The clinical significance of FLYWCH1/GSK-3β crosstalk was further examined using a CRC tissue microarray (TMA) via immunohistochemistry (IHC) and H-score analysis (Supplementary Figure S9B, Supplementary Table S5). H-score analysis showed that while the nuclear GSK-3β expression was not significantly different between normal and tumor samples, nuclear GSK-3β significantly increased with tumor stage (Supplementary Figure S9B), contrasting with FLYWCH1 (Figure 1B, left panel). However, cytoplasmic GSK-3β staining intensity decreased with tumor stage (Supplementary Figure S9C), similar to FLYWCH1 (Figure 1B, right panel) in tumor samples. Furthermore, patients with low cytoplasmic FLYWCH1 and high cytoplasmic GSK-3β had the shortest overall survival (OS) (Supplementary Figure S10A-B and Supplementary Table S6), while no significant differences were observed for nuclear FLYWCH1 or nuclear GSK-3β (Supplementary Figure S10C-D and Supplementary Table S6).

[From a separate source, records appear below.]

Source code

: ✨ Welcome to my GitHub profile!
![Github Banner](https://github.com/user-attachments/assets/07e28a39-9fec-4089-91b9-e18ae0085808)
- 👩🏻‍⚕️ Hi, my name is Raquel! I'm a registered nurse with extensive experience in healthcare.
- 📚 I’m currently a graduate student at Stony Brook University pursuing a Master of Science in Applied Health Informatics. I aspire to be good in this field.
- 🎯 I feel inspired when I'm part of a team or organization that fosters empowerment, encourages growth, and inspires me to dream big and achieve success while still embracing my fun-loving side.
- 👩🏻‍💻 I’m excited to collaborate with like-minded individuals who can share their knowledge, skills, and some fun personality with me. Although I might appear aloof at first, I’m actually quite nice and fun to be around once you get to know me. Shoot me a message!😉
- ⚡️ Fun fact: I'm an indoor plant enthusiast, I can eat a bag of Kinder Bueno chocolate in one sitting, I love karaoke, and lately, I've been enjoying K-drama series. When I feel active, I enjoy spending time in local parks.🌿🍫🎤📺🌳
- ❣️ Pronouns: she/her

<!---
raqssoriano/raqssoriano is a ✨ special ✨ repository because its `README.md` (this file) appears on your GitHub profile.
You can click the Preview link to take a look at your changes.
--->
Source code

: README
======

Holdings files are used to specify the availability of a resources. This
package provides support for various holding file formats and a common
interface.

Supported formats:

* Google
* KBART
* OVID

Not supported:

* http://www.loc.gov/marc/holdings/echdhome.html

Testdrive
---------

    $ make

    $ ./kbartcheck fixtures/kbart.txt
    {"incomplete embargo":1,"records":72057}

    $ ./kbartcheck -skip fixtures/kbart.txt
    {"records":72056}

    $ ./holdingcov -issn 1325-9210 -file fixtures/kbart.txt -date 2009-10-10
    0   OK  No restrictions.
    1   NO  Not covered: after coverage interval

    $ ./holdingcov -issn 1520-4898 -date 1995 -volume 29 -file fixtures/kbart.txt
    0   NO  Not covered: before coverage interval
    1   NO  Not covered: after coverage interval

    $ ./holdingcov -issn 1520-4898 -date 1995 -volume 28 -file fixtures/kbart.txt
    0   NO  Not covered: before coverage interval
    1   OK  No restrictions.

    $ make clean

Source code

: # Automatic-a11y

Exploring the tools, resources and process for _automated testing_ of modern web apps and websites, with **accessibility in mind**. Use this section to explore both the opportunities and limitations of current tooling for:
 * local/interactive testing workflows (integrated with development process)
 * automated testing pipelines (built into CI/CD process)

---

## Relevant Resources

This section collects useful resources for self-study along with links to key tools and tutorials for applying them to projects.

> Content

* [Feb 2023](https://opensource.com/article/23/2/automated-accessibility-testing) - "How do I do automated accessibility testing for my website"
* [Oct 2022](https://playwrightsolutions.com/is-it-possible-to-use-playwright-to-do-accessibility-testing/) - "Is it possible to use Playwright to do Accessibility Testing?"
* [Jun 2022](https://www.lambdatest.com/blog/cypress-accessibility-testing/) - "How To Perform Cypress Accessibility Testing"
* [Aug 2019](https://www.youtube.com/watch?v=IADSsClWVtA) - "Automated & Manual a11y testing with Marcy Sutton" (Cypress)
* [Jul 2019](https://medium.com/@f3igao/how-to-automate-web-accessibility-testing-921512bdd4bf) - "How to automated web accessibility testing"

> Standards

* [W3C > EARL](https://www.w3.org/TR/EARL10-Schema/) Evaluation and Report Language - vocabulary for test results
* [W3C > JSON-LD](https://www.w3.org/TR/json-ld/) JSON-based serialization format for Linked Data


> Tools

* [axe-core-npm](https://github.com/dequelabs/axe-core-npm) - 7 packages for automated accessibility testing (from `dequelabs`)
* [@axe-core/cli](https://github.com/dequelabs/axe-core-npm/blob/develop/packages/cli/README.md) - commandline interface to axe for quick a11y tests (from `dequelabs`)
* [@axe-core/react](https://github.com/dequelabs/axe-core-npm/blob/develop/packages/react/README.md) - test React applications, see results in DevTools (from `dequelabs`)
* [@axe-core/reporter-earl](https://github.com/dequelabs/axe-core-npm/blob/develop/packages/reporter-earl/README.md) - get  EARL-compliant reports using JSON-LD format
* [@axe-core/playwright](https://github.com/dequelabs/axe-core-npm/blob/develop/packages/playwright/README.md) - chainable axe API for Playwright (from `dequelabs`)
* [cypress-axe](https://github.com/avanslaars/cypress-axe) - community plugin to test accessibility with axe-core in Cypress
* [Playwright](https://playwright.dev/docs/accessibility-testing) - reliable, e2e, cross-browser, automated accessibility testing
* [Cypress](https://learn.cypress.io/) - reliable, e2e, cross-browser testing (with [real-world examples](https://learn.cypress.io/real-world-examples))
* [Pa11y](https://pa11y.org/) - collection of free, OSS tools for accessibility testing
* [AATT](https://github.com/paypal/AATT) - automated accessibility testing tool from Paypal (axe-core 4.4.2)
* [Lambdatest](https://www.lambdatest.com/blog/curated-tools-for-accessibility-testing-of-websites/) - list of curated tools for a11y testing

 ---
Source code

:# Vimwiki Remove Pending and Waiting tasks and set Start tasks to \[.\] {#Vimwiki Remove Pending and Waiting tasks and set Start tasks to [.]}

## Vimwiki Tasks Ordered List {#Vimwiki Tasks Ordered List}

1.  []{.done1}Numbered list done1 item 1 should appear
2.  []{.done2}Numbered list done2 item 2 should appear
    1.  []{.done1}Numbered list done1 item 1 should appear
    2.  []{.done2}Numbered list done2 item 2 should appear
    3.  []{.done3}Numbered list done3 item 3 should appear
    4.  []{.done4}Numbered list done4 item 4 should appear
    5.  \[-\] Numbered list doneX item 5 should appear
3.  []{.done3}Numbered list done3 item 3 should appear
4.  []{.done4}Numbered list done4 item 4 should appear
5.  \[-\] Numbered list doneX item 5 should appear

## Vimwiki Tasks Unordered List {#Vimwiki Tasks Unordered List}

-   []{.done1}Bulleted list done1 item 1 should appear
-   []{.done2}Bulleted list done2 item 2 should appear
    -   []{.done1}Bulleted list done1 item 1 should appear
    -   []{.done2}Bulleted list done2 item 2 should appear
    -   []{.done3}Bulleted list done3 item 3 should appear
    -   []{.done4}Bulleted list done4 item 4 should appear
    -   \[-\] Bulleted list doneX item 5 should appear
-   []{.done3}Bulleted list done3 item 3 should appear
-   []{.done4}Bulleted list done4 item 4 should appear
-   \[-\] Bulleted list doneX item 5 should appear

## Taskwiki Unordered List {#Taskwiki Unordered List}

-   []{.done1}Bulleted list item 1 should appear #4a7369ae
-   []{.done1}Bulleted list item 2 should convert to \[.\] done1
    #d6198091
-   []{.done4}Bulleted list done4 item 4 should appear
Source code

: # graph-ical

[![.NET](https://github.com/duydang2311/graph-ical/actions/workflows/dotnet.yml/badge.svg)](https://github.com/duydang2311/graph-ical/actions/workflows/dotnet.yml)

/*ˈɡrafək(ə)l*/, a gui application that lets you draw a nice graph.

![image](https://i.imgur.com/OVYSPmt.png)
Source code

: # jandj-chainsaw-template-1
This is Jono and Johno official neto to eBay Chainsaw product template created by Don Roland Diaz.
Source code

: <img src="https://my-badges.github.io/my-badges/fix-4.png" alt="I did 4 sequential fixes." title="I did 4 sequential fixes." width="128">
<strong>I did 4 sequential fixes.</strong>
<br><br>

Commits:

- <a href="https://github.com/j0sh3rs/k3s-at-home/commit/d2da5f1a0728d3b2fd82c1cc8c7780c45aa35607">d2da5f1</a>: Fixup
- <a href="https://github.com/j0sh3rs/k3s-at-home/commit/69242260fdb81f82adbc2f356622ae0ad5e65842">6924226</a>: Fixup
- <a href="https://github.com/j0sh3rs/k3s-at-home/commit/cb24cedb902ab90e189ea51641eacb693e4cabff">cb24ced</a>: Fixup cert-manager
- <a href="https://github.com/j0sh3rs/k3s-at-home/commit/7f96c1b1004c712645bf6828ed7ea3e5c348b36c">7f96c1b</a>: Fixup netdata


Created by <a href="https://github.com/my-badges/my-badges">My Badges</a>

In conclusion, we propose a model (Figure 1H) in which FLYWCH1 acts as a negative regulator of Wnt/β-catenin signalling, maintaining ISC homeostasis. Aberrant Wnt activation mediates the cytoplasmic translocation of FLYWCH1 protein, and further dysregulation of FLYWCH1 by GSK-3β disrupts this complex, leading to uncontrolled β-catenin activity during CRC development and progression. Our data, along with previous findings [6], suggest that FH535 might inhibit tumor growth by GSK-3β/β-catenin inhibition, inducing FLYWCH1 expression. Altogether, this highlights FLYWCH1 as a potential therapeutic target in Wnt/β-catenin-driven tumorigenesis. Recent studies have identified associations between FLYWCH1 and the Wnt/β-catenin pathway, particularly with chromatin in DNA damage response and radioresistance [3, 4, 7-10]. A more detailed analysis of FLYWCH1's role in ISC regulation and CRC, including its therapeutic potential and differential subcellular localization, is discussed in the “Extra discussion text” section of the Supplementary Materials. Therefore, future investigations targeting FLYWCH1 for clinical anti-cancer treatment strategies and monitoring treatment efficiency are warranted.

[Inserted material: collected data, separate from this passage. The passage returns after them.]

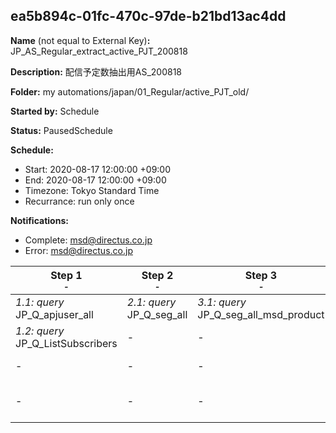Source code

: ## ea5b894c-01fc-470c-97de-b21bd13ac4dd

**Name** (not equal to External Key)**:** JP_AS_Regular_extract_active_PJT_200818

**Description:** 配信予定数抽出用AS_200818

**Folder:** my automations/japan/01_Regular/active_PJT_old/

**Started by:** Schedule

**Status:** PausedSchedule

**Schedule:**

* Start: 2020-08-17 12:00:00 +09:00
* End: 2020-08-17 12:00:00 +09:00
* Timezone: Tokyo Standard Time
* Recurrance: run only once

**Notifications:**

* Complete: msd@directus.co.jp
* Error: msd@directus.co.jp

| Step 1<br>_<small>-</small>_ | Step 2<br>_<small>-</small>_ | Step 3<br>_<small>-</small>_ | Step 4<br>_<small>-</small>_ | Step 5<br>_<small>-</small>_ | Step 6<br>_<small>-</small>_ | Step 7<br>_<small>-</small>_ | Step 8<br>_<small>-</small>_ | Step 9<br>_<small>-</small>_ |
| --- | --- | --- | --- | --- | --- | --- | --- | --- |
| _1.1: query_<br>JP_Q_apjuser_all | _2.1: query_<br>JP_Q_seg_all | _3.1: query_<br>JP_Q_seg_all_msd_product | _4.1: query_<br>JP_Q_msd_product_targets | _5.1: query_<br>JP_Q_msd_product_target_validation | _6.1: query_<br>JP_Q_seg_all_list | _7.1: query_<br>JP_Q_main_speciality_j | _8.1: query_<br>JP_Q_seg_Doctor_Control_A | _9.1: query_<br>JP_Q_seg_Doctor_Control_A_seg1_sendtime_0700 |
| _1.2: query_<br>JP_Q_ListSubscribers | - | - | - | - | - | - | _8.2: query_<br>JP_Q_seg_Doctor_Control_B | _9.2: query_<br>JP_Q_seg_Doctor_Control_A_seg2_sendtime_1200 |
| - | - | - | - | - | - | - | _8.3: query_<br>JP_Q_seg_Doctor_Nonactive | _9.3: query_<br>JP_Q_seg_Doctor_Control_A_seg3_sendtime_1800 |
| - | - | - | - | - | - | - | _8.4: query_<br>JP_Q_seg_Pharmacist_active _PJT | _9.4: query_<br>JP_Q_seg_Doctor_Control_A_seg4_sendtime_1600 |
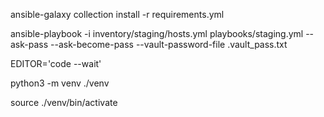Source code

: ansible-galaxy collection install -r requirements.yml

ansible-playbook -i inventory/staging/hosts.yml playbooks/staging.yml --ask-pass --ask-become-pass --vault-password-file .vault_pass.txt

EDITOR='code --wait'

python3 -m venv ./venv

source ./venv/bin/activate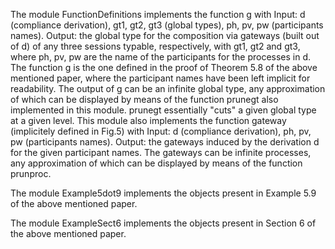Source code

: The module FunctionDefinitions implements the function g with 
Input: d (compliance derivation), gt1, gt2, gt3 (global types), ph, pv, pw (participants names). 
Output: the global type for the composition via gateways (built out of d) of any three sessions typable, respectively, with gt1, gt2 and gt3, where ph, pv, pw are the name of the participants for the processes in d. 
The function g is the one defined in the proof of Theorem 5.8 of the above mentioned paper, where the participant names have been left implicit for readability. 
The output of g can be an infinite global type, any approximation of which can be displayed by means of the function prunegt also implemented in this module. prunegt essentially "cuts" a given global type at a given level. 
This module also implements the function gateway (implicitely defined in Fig.5) with 
Input: d (compliance derivation), ph, pv, pw (participants names). 
Output: the gateways induced by the derivation d for the given participant names. 
The gateways can be infinite processes, any approximation of which can be displayed by means of the function prunproc.

The module Example5dot9 implements the objects present in Example 5.9 of the above mentioned paper.

The module ExampleSect6 implements the objects present in Section 6 of the above mentioned paper.


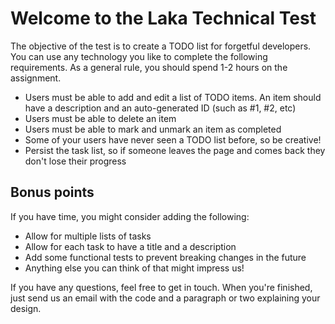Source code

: # Welcome to the Laka Technical Test
The objective of the test is to create a TODO list for forgetful developers.    You can use any technology you like to complete the following requirements. As a general rule, you should spend 1-2 hours on the assignment.

 - Users must be able to add and edit a list of TODO items. An item should have  a description and an auto-generated ID (such as #1, #2, etc)
 - Users must be able to delete an item
 - Users must be able to mark and unmark an item as completed
- Some of your users have never seen a  TODO list before, so be creative!
- Persist the task list, so if someone leaves the page and comes back they don't lose their progress


## Bonus points

If you have time, you might consider adding the following:

- Allow for multiple lists of tasks
- Allow for each task to have a title and a description
- Add some functional tests to prevent breaking changes in the future
- Anything else you can think of that might impress us!

If you have any questions, feel free to get in touch. When you're finished, just send us an email with the code and a paragraph or two explaining your design. 
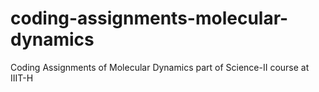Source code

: # coding-assignments-molecular-dynamics
Coding Assignments of Molecular Dynamics part of Science-II course at IIIT-H
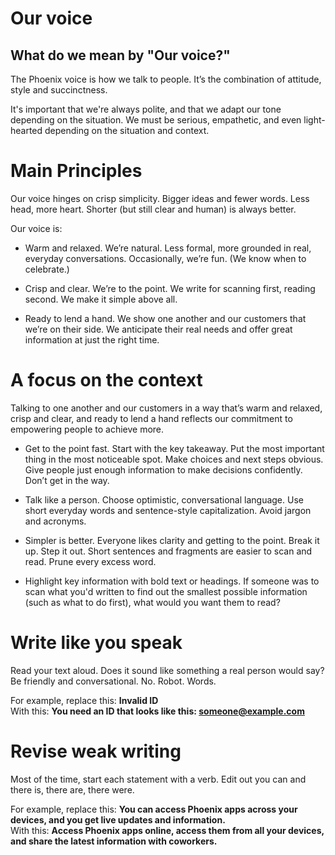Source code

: # Our voice

## What do we mean by "Our voice?"
The Phoenix voice is how we talk to people. It’s the combination of attitude, style and succinctness.

It's important that we're always polite, and that we adapt our tone depending on the situation. We must be serious, empathetic, and even light-hearted depending on the situation and context.

# Main Principles

Our voice hinges on crisp simplicity. Bigger ideas and fewer words. Less head, more heart. Shorter (but still clear and human) is always better.

Our voice is:

* Warm and relaxed. We’re natural. Less formal, more grounded in real, everyday conversations. Occasionally, we’re fun. (We know when to celebrate.)

* Crisp and clear. We’re to the point. We write for scanning first, reading second. We make it simple above all.

* Ready to lend a hand. We show one another and our customers that we’re on their side. We anticipate their real needs and offer great information at just the right time.

# A focus on the context

Talking to one another and our customers in a way that’s warm and relaxed, crisp and clear, and ready to lend a hand reflects our commitment to empowering people to achieve more.

* Get to the point fast. Start with the key takeaway. Put the most important thing in the most noticeable spot. Make choices and next steps obvious. Give people just enough information to make decisions confidently. Don’t get in the way.

* Talk like a person. Choose optimistic, conversational language. Use short everyday words and sentence-style capitalization. Avoid jargon and acronyms.

* Simpler is better. Everyone likes clarity and getting to the point. Break it up. Step it out. Short sentences and fragments are easier to scan and read. Prune every excess word.

* Highlight key information with bold text or headings. If someone was to scan what you'd written to find out the smallest possible information (such as what to do first), what would you want them to read?

# Write like you speak

Read your text aloud. Does it sound like something a real person would say? Be friendly and conversational. No. Robot. Words. 

For example, replace this: **Invalid ID**  
With this: **You need an ID that looks like this: someone@example.com**

# Revise weak writing

Most of the time, start each statement with a verb. Edit out you can and there is, there are, there were. 

For example, replace this: **You can access Phoenix apps across your devices, and you get live updates and information.**  
With this: **Access Phoenix apps online, access them from all your devices, and share the latest information with coworkers.**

The authors declare no potential conflicts of interest.

This research was supported by the Medical Research Council (MRC) (grant number G0700763) and by the University of Nottingham, Nottingham, UK.

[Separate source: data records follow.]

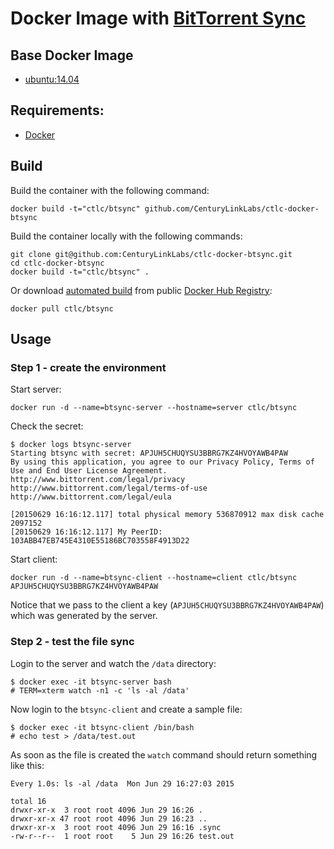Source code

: # Docker Image with [BitTorrent Sync](https://www.getsync.com/)

## Base Docker Image

- [ubuntu:14.04](https://registry.hub.docker.com/_/ubuntu/)

## Requirements:

- [Docker](http://www.docker.com/)

## Build

Build the container with the following command:

    docker build -t="ctlc/btsync" github.com/CenturyLinkLabs/ctlc-docker-btsync

Build the container locally with the following commands:

    git clone git@github.com:CenturyLinkLabs/ctlc-docker-btsync.git
    cd ctlc-docker-btsync
    docker build -t="ctlc/btsync" .

Or download [automated build](https://registry.hub.docker.com/u/ctlc/btsync/) from public [Docker Hub Registry](https://registry.hub.docker.com/):

    docker pull ctlc/btsync

## Usage

### Step 1 - create the environment

Start server:

    docker run -d --name=btsync-server --hostname=server ctlc/btsync       

Check the secret:

    $ docker logs btsync-server
    Starting btsync with secret: APJUH5CHUQYSU3BBRG7KZ4HVOYAWB4PAW
    By using this application, you agree to our Privacy Policy, Terms of Use and End User License Agreement.
    http://www.bittorrent.com/legal/privacy
    http://www.bittorrent.com/legal/terms-of-use
    http://www.bittorrent.com/legal/eula

    [20150629 16:16:12.117] total physical memory 536870912 max disk cache 2097152
    [20150629 16:16:12.117] My PeerID: 103ABB47EB745E4310E55186BC703558F4913D22

Start client:

    docker run -d --name=btsync-client --hostname=client ctlc/btsync APJUH5CHUQYSU3BBRG7KZ4HVOYAWB4PAW

Notice that we pass to the client a key (`APJUH5CHUQYSU3BBRG7KZ4HVOYAWB4PAW`) which was generated by the server.

### Step 2 - test the file sync

Login to the server and watch the `/data` directory:

    $ docker exec -it btsync-server bash 
    # TERM=xterm watch -n1 -c 'ls -al /data'

Now login to the `btsync-client` and create a sample file:

    $ docker exec -it btsync-client /bin/bash
    # echo test > /data/test.out

As soon as the file is created the `watch` command should return something like this:

    Every 1.0s: ls -al /data  Mon Jun 29 16:27:03 2015

    total 16
    drwxr-xr-x  3 root root 4096 Jun 29 16:26 .
    drwxr-xr-x 47 root root 4096 Jun 29 16:23 ..
    drwxr-xr-x  3 root root 4096 Jun 29 16:16 .sync
    -rw-r--r--  1 root root    5 Jun 29 16:26 test.out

For patient-derived organoids, CRC specimens were collected from the Nottingham Health Sciences Biobank (NHSB) at Queens Medical Centre, University of Nottingham (NHSB approval number: ACP000098 A Nateri CRC). Ethical approval and research and development approval for generating the TMA were obtained from the Local Research Ethics Committee and the Trust Research and Development office in Nottingham (Ethical approval reference number: 05/Q1605/66), respectively. Mice for organoid isolations were kept in a specific pathogen-free condition (PPL number: P375A76FE). All experiments were conducted at the University of Nottingham in accordance with institutional biomedical service unit guidelines.